Beiträge von Kris24

    Und es ist mir auch egal, wnn Leute nicht lustig finden, über was ich mich amüsiere.

    Und andere machen sich über Farbige oder Schnitzel lustig, erklären mir wortreich, dass sie sich Zigeunerschnitzel und Neger nicht verbieten lassen.

    Ich wende mich ab, hier auch. Und ja, mir ist es wichtig und merke gerade, wie alte jahrelange Verletzungen wieder aufbrechen. Tut weh, ist nicht lustig.

    Warum lässt du sowas mit dir machen?

    Sissymaus und ich sind ja unseren Weg gegangen, aber mich hat es geprägt.

    Was die Unterstellung eines Bedrohtseins soll, erschließt sich mir nicht. Das ist eine ganz typische, irrationale Unterstellung. Du darfst gerne soviel Gendern, wie du willst. Alle anderen auch. Es wäre nur hilfreich, die Emotionen rauszunehmen und Menschen, die nicht Gendern, nicht irgendeinen Quatsch vorzuwerfen.

    Das denke ich bei Männern, denen so wichtig ist, gendern zu verbieten. Der Verdacht, dass sie sich bei der geäußerten Heftigkeit, bedroht fühlen, liegt nahe.

    Ich gendere aus Gewohnheit leider auch nicht immer, ich bewunderte aber vor kurzem eine junge Vortragende, die es mit Leichtigkeit konnte. Und ja, sie war mir dadurch sympathisch. Ich habe mich ganz anders angesprochen gefühlt.
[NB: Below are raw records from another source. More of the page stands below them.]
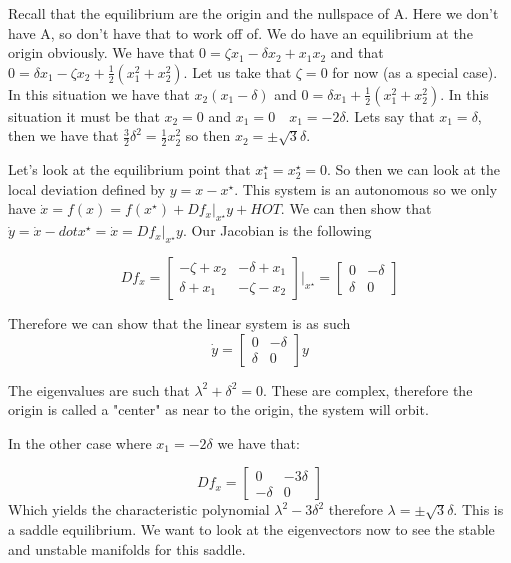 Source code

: \documentclass[11pt]{article}
\begin{document}
Recall that the equilibrium are the origin and the nullspace of A. Here we don't have A, so don't have that to work off of. We do have an equilibrium at the origin obviously. We have that $0=\zeta x_1 - \delta x_2 + x_1x_2 $ and that $0=\delta x_1 -\zeta x_2 + \frac{1}{2}(x_1^2 + x_2^2)$. Let us take that $\zeta = 0$ for now (as a special case). In this situation we have that $x_2(x_1 - \delta)$ and $0=\delta x_1 + \frac{1}{2}(x_1^2 + x_2^2)$. In this situation it must be that $x_2 = 0$ and $x_1 = 0 \quad x_1 = -2\delta$. Lets say that $x_1 = \delta$, then we have that $\frac{3}{2}\delta^2 = \frac{1}{2}x_2^2$ so then $x_2 = \pm \sqrt{3}\delta$.

Let's look at the equilibrium point that $x_1^\star = x_2^\star = 0$. So then we can look at the local deviation defined by $y = x - x^\star$. This system is an autonomous so we only have $\dot{x} = f(x) = f(x^\star) + Df_x\lvert_{x^\star}y + HOT$. We can then show that $\dot{y} = \dot{x} - dot{x^\star} = \dot{x} = Df_x\lvert_{x^\star}y$. Our Jacobian is the following

\begin{equation}
Df_x = 
\begin{bmatrix}
-\zeta + x_2 & -\delta +x_1 \\
\delta + x_1 & -\zeta -x_2	
\end{bmatrix}
\bigg\lvert_{x^\star} = 	
\begin{bmatrix}
0 & -\delta \\
\delta & 0
\end{bmatrix}
\end{equation}

Therefore we can show that the linear system is as such 
\begin{equation}
\dot{y} = 
\begin{bmatrix}
0 & -\delta \\
\delta & 0
\end{bmatrix} y
\end{equation}

The eigenvalues are such that $\lambda^2 + \delta^2 = 0$. These are complex, therefore the origin is called a "center" as near to the origin, the system will orbit.

In the other case where $x_1 = -2\delta$ we have that:

\begin{equation}
Df_x = 
\begin{bmatrix}
0 & -3\delta \\
-\delta & 0
\end{bmatrix}
\end{equation}
Which yields the characteristic polynomial $\lambda^2 - 3\delta^2$ therefore $\lambda = \pm \sqrt{3} \delta$. This is a saddle equilibrium. We want to look at the eigenvectors now to see the stable and unstable manifolds for this saddle. 
\end{document}
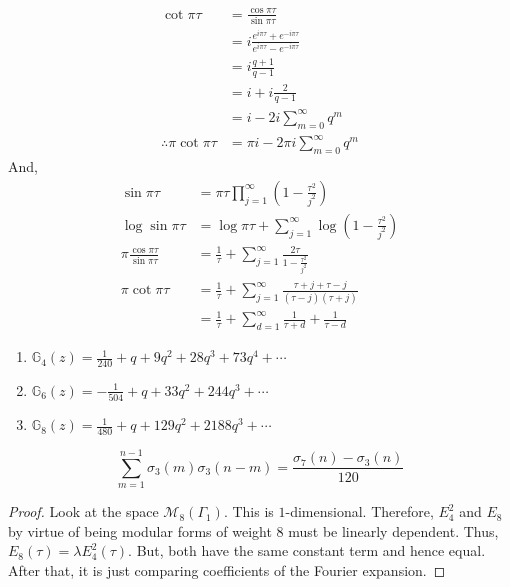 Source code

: \documentclass[oneside, 12pt]{scrbook}
\newcommand{\Mm}{\mathcal{M}}
\theoremstyle{theorem}
\begin{document}
\begin{remark}[DS, Exercise 1.1.5]
\begin{align*}
\cot \pi \tau &= \frac{\cos \pi \tau}{\sin \pi \tau} \\
&= i \frac{e^{i \pi \tau } + e^{-i \pi \tau }}{e^{i \pi \tau} - e^{-i \pi \tau}} \\
&= i \frac{q+1}{q-1} \\
&= i + i \frac{2}{q-1}\\
&= i - 2i \sum_{m=0}^{\infty} q^m\\
\therefore \pi \cot \pi \tau &= \pi i - 2\pi i \sum_{m=0}^{\infty} q^m
\end{align*}
And, 
\begin{align*}
\sin \pi \tau &= \pi \tau \prod_{j=1}^{\infty} \left( 1 - \frac{\tau^2}{j^2} \right) \\
\log \sin \pi \tau &= \log \pi \tau + \sum_{j=1}^{\infty} \log \left( 1 - \frac{\tau^2}{j^2} \right) \\
\pi \frac{\cos \pi \tau }{\sin \pi \tau} &= \frac{1}{\tau} + \sum_{j=1}^{\infty} \frac{2 \tau}{1- \frac{\tau^2}{j^2}} \\
\pi \cot \pi \tau &= \frac{1}{\tau} + \sum_{j=1}^{\infty} \frac{\tau + j + \tau - j}{(\tau - j)(\tau + j)} \\
&= \frac{1}{\tau} + \sum_{d=1}^{\infty} \frac{1}{\tau + d} + \frac{1}{\tau -d}
\end{align*}
\end{remark}

\begin{remark}
\begin{enumerate}
\item $\mathbb{G}_{4}(z) = \frac{1}{240} + q + 9q^2 + 28q^3 + 73q^4 + \cdots $
\item $\mathbb{G}_{6}(z) = -\frac{1}{504} + q + 33q^2 + 244q^3 + \cdots $
\item $\mathbb{G}_{8}(z) = \frac{1}{480} + q + 129q^2 + 2188q^3 + \cdots $
\end{enumerate}
\end{remark}

\begin{proposition}[DS, Exercise 1.1.7]
$$\sum_{m=1}^{n-1} \sigma_{3}(m) \sigma_{3}(n-m) = \frac{\sigma_{7}(n) - \sigma_{3}(n)}{120}$$
\end{proposition}

\begin{proof}
Look at the space $\Mm_{8}(\Gamma_{1})$. This is $1$-dimensional. Therefore, $E_{4}^2$ and $E_{8}$ by virtue of being modular forms of weight $8$ must be linearly dependent. Thus, $E_{8}(\tau) = \lambda E_{4}^{2}(\tau)$. But, both have the same constant term and hence equal. After that, it is just comparing coefficients of the Fourier expansion.
\end{proof}
\end{document}
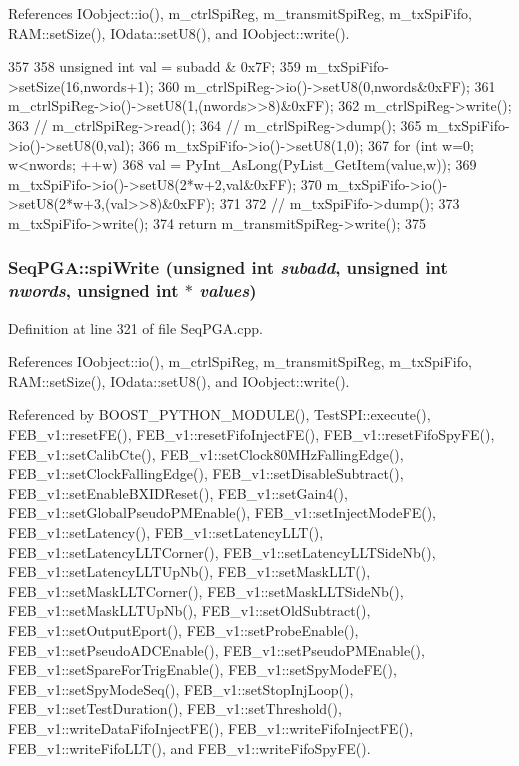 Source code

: References IOobject::io(), m\_\-ctrlSpiReg, m\_\-transmitSpiReg, m\_\-txSpiFifo, RAM::setSize(), IOdata::setU8(), and IOobject::write().


\begin{DoxyCode}
357                                                                                  
         {
358   unsigned int val = subadd & 0x7F; 
359   m_txSpiFifo->setSize(16,nwords+1);
360   m_ctrlSpiReg->io()->setU8(0,nwords&0xFF);
361   m_ctrlSpiReg->io()->setU8(1,(nwords>>8)&0xFF);
362   m_ctrlSpiReg->write();
363   //  m_ctrlSpiReg->read();
364   //  m_ctrlSpiReg->dump();
365   m_txSpiFifo->io()->setU8(0,val);
366   m_txSpiFifo->io()->setU8(1,0);
367   for (int w=0; w<nwords; ++w) {
368     val = PyInt_AsLong(PyList_GetItem(value,w));
369     m_txSpiFifo->io()->setU8(2*w+2,val&0xFF);
370     m_txSpiFifo->io()->setU8(2*w+3,(val>>8)&0xFF);
371   }
372   //  m_txSpiFifo->dump();
373   m_txSpiFifo->write();
374   return m_transmitSpiReg->write();
375 }
\end{DoxyCode}
\hypertarget{classSeqPGA_ad4421841ce4ce8b88ad13f63216f0743}{
\subsubsection[{spiWrite}]{ SeqPGA::spiWrite (unsigned int {\em subadd}, \/  unsigned int {\em nwords}, \/  unsigned int $\ast$ {\em values})}}
\label{classSeqPGA_ad4421841ce4ce8b88ad13f63216f0743}


Definition at line 321 of file SeqPGA.cpp.

References IOobject::io(), m\_\-ctrlSpiReg, m\_\-transmitSpiReg, m\_\-txSpiFifo, RAM::setSize(), IOdata::setU8(), and IOobject::write().

Referenced by BOOST\_\-PYTHON\_\-MODULE(), TestSPI::execute(), FEB\_\-v1::resetFE(), FEB\_\-v1::resetFifoInjectFE(), FEB\_\-v1::resetFifoSpyFE(), FEB\_\-v1::setCalibCte(), FEB\_\-v1::setClock80MHzFallingEdge(), FEB\_\-v1::setClockFallingEdge(), FEB\_\-v1::setDisableSubtract(), FEB\_\-v1::setEnableBXIDReset(), FEB\_\-v1::setGain4(), FEB\_\-v1::setGlobalPseudoPMEnable(), FEB\_\-v1::setInjectModeFE(), FEB\_\-v1::setLatency(), FEB\_\-v1::setLatencyLLT(), FEB\_\-v1::setLatencyLLTCorner(), FEB\_\-v1::setLatencyLLTSideNb(), FEB\_\-v1::setLatencyLLTUpNb(), FEB\_\-v1::setMaskLLT(), FEB\_\-v1::setMaskLLTCorner(), FEB\_\-v1::setMaskLLTSideNb(), FEB\_\-v1::setMaskLLTUpNb(), FEB\_\-v1::setOldSubtract(), FEB\_\-v1::setOutputEport(), FEB\_\-v1::setProbeEnable(), FEB\_\-v1::setPseudoADCEnable(), FEB\_\-v1::setPseudoPMEnable(), FEB\_\-v1::setSpareForTrigEnable(), FEB\_\-v1::setSpyModeFE(), FEB\_\-v1::setSpyModeSeq(), FEB\_\-v1::setStopInjLoop(), FEB\_\-v1::setTestDuration(), FEB\_\-v1::setThreshold(), FEB\_\-v1::writeDataFifoInjectFE(), FEB\_\-v1::writeFifoInjectFE(), FEB\_\-v1::writeFifoLLT(), and FEB\_\-v1::writeFifoSpyFE().


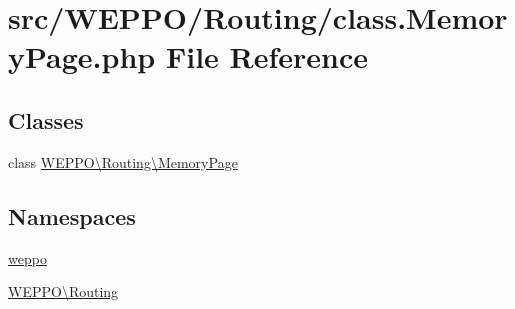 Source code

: \hypertarget{class_8MemoryPage_8php}{}\section{src/\+W\+E\+P\+P\+O/\+Routing/class.Memory\+Page.\+php File Reference}
\label{class_8MemoryPage_8php}
\subsection*{Classes}
\begin{DoxyCompactItemize}
\item 
class \hyperlink{classWEPPO_1_1Routing_1_1MemoryPage}{W\+E\+P\+P\+O\textbackslash{}\+Routing\textbackslash{}\+Memory\+Page}
\end{DoxyCompactItemize}
\subsection*{Namespaces}
\begin{DoxyCompactItemize}
\item 
 \hyperlink{namespaceweppo}{weppo}
\item 
 \hyperlink{namespaceWEPPO_1_1Routing}{W\+E\+P\+P\+O\textbackslash{}\+Routing}
\end{DoxyCompactItemize}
    Da ist er wieder, der moralische Zeigefinger, weil es über vernünftige Argumente nicht klappt. Klassiker

    Wir gut, dass du als Frauenversteher zur Seite stehst. Da haben die Damen ja nochmal Glück gehabt. ;)

    Und das ist die mönnliche Arroganz (?) vernünftige Argumente habe ich nicht gelesen.

    (Fehlt nur noch weibliche Hysterie, monatliche Befindlichkeiten usw.)

    Entweder hast du dich im Zitat vertan, oder das ist eine wirklich schräge Schlußfolgerung aus meinem Post. Den Gedankengang hinter dieser Schlussfolgerung würde ich echt gerne nachvollziehen können....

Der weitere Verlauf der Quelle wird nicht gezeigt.